Pubblichiamo la seconda parte della discussione sulla situazione politica avvenuta a casa di Vittorio Foa, con Pietro Marcenaro e Andrea Ranieri.

In molti, a sinistra, seguiamo con sgomento, quasi, il modo di comportarsi di questa destra; Vittorio, in un’intervista, ha definito infame la politica civile del governo. Nello stesso tempo, però, “sentiamo” che una contrapposizione muro contro muro, che vedrebbe da una parte i democratici, dall’altra gli antidemocratici, da una parte chi difende gli interessi popolari e dall’altra chi fa solo gli interessi di Confindustria se non, addirittura i propri, non porterebbe lontano. Voi come vedete la situazione?
Vittorio Foa. Sì, io ho detto che la politica della destra è infame perché al fondo è un invito agli italiani ad essere ladri, a essere corrotti e a corrompere, a essere buoni con la mafia, a lasciarla fare; equivale a dire: “Lasciamo che tutto vada per conto proprio, ognuno pensi a sé e non rompa le palle”. Questo aspetto esiste, non c’è dubbio, ed è importantissimo, ma si accompagna poi a un’indeterminazione totale della politica, da parte del governo. Prendiamo il caso dell’emigrazione: di fronte a una legge fatta da Bossi e da Fini, tra l’altro firmata da entrambi (e la doppia firma ha un significato particolare), alcuni segretari regionali protestano perché nella decisione sulla qualità e sul livello delle quote le Regioni sono tagliate fuori. Allora Fini interviene e convince Bossi a introdurre alcune variazioni che diano più spazio alle Regioni; tutto sembra risolto, la Confindustria batte le mani, salvo poi dire a bassa voce: “Però non sarà mai applicata”, e così riesplode già tutto: da una parte chi vuole blindare la legge e dall’altra chi dice: “Io voglio rivederla tutta”.

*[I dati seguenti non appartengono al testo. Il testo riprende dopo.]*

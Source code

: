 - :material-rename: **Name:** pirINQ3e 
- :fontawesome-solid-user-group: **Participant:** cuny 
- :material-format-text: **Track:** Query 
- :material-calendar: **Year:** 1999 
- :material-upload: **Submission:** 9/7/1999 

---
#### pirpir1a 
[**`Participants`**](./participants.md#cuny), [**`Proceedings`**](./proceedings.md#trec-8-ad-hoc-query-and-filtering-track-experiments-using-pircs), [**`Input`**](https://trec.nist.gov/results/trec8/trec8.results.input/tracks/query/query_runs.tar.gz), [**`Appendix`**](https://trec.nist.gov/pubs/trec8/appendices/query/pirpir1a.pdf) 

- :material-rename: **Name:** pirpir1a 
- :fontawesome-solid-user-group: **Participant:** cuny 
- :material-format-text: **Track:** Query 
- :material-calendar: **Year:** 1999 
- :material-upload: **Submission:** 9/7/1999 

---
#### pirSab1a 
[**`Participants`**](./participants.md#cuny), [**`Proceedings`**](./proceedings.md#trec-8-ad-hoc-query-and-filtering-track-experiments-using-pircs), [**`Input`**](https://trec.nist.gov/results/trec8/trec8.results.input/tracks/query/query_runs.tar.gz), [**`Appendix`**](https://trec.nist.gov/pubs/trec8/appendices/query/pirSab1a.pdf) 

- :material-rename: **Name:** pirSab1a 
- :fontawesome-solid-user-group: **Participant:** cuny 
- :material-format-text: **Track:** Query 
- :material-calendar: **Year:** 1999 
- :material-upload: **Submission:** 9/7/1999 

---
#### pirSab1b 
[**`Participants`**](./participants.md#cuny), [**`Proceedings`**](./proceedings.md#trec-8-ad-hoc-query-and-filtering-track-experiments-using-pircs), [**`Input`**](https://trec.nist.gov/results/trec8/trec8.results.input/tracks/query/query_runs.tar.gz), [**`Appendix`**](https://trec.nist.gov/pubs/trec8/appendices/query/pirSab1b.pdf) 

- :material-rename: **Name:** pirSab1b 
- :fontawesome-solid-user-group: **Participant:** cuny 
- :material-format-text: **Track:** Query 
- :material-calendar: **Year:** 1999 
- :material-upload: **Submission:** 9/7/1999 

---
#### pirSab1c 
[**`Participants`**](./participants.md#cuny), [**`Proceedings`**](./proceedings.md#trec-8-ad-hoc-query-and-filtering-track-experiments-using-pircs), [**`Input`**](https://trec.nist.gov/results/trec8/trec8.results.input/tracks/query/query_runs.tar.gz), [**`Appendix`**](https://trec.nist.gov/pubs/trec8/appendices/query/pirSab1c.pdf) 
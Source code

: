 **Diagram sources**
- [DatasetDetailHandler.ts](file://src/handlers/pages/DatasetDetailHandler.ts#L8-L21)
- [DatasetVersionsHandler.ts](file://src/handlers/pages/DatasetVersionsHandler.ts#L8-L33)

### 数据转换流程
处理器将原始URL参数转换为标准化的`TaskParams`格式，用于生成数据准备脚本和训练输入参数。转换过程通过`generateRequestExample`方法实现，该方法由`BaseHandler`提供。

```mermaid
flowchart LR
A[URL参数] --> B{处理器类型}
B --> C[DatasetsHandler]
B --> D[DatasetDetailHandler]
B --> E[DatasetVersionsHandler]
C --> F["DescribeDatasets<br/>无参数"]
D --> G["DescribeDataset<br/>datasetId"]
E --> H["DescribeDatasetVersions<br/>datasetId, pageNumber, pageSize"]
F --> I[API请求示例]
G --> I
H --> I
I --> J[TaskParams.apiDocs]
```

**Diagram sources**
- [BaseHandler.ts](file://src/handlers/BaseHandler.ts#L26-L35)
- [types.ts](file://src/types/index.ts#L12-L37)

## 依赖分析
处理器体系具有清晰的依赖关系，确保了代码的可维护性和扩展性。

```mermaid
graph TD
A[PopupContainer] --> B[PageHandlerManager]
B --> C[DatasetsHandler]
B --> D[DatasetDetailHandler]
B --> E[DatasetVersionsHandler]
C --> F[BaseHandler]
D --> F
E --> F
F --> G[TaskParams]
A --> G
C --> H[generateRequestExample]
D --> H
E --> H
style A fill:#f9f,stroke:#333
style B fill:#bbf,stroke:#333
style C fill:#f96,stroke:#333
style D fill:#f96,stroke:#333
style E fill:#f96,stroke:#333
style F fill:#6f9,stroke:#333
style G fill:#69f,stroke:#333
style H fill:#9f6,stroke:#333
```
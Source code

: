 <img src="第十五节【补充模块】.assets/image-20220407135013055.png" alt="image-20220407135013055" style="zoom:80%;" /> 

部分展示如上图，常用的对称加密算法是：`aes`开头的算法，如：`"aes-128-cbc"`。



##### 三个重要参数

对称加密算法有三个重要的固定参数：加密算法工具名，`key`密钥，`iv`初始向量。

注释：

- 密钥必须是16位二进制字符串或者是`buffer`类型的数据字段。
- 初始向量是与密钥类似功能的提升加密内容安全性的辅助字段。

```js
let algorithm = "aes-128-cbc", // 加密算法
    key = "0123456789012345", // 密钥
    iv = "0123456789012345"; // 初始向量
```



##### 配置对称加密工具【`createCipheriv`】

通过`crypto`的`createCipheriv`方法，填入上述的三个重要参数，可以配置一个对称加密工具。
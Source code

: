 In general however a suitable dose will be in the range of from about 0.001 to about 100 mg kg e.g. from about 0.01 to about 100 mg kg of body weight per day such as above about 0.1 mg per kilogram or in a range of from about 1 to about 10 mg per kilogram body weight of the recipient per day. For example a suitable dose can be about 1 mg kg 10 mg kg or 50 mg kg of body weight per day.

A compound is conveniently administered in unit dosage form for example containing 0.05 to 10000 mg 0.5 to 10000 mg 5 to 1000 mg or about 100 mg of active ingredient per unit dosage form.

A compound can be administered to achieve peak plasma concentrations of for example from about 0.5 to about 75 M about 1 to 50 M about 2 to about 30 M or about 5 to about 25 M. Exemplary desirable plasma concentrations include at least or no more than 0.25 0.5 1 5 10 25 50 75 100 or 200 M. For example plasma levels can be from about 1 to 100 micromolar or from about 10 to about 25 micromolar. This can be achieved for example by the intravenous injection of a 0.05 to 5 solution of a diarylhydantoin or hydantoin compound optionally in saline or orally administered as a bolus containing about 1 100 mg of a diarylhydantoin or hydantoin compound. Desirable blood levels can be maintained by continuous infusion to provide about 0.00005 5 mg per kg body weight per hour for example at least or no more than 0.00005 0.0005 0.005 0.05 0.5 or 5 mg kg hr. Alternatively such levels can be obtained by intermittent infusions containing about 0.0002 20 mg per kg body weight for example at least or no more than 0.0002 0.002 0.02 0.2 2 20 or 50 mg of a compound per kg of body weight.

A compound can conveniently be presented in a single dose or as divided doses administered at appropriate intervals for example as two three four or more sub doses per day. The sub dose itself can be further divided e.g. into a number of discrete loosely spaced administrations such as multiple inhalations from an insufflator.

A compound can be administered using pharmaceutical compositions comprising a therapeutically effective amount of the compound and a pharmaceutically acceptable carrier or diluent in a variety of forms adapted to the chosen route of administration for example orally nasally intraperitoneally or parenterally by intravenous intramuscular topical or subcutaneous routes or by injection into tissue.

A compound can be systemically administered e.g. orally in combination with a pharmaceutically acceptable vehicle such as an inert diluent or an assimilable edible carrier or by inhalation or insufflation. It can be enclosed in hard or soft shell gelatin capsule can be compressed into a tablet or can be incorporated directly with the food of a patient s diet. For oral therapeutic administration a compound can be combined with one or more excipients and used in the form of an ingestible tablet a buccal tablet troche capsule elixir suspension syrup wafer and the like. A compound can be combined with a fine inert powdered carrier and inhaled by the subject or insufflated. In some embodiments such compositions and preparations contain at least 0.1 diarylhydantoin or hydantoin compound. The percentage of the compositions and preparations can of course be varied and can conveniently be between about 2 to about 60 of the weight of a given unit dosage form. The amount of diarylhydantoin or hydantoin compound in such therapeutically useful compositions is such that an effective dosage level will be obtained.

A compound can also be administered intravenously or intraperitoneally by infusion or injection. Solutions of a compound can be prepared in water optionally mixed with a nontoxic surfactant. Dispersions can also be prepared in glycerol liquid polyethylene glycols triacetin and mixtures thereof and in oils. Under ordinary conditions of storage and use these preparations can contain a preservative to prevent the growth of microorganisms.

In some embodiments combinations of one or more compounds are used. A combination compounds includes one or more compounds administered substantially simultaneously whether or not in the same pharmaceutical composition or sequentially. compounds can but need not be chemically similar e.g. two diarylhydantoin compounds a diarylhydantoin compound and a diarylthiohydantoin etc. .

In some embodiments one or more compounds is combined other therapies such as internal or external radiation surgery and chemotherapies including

Quindi il Polo è spaccato, ma non tanto fra un alleato e l’altro, quanto all’interno stesso di Forza Italia. Ed è vero che dopo le elezioni, che Berlusconi ha vinto anche sul piano personale, i singoli alleati hanno cercato di riprendere l’iniziativa, ma quest’iniziativa dipende, tutto sommato, da quello che avviene in Forza Italia. La divisione, cioè, anche se non dichiarata, è in Forza Italia, e quando si manifesta il leader non dice nulla, sta zitto e tutto rimane irrisolto. Ma quello della legge sull’immigrazione è solo uno dei problemi; c’è lo sviluppo della riforma federalista, la devoluzione, c’è l’eliminazione di ogni garanzia negli appalti (come dicevo, il messaggio è inequivocabile: ognuno faccia quel che gli pare; hanno corretto perfino una legge che stabiliva la possibilità d’intercettazione telefonica nelle inchieste sugli appalti). A questo punto, di fronte ad una potenziale divisione del fronte di governo o, comunque, del fronte economico e sociale che lo sostiene, che avviene non per elementi ideologici, ma sul modo di affrontare i problemi, l’opposizione che fa?
Questa, mi pare, la domanda fondamentale. Ci sono due possibilità: una è quella di andare ad uno scontro frontale fra il centrosinistra e il centrodestra in nome delle sue inadempienze o delle sue infamie, l’altra è quella di cercare la divisione nel centrodestra. Secondo me, bisognerebbe puntare sulla seconda, cioè sulla divisione, e non tanto fra Forza Italia e gli altri, quanto dentro Forza Italia stessa, e, quindi, per questa via destabilizzare il governo.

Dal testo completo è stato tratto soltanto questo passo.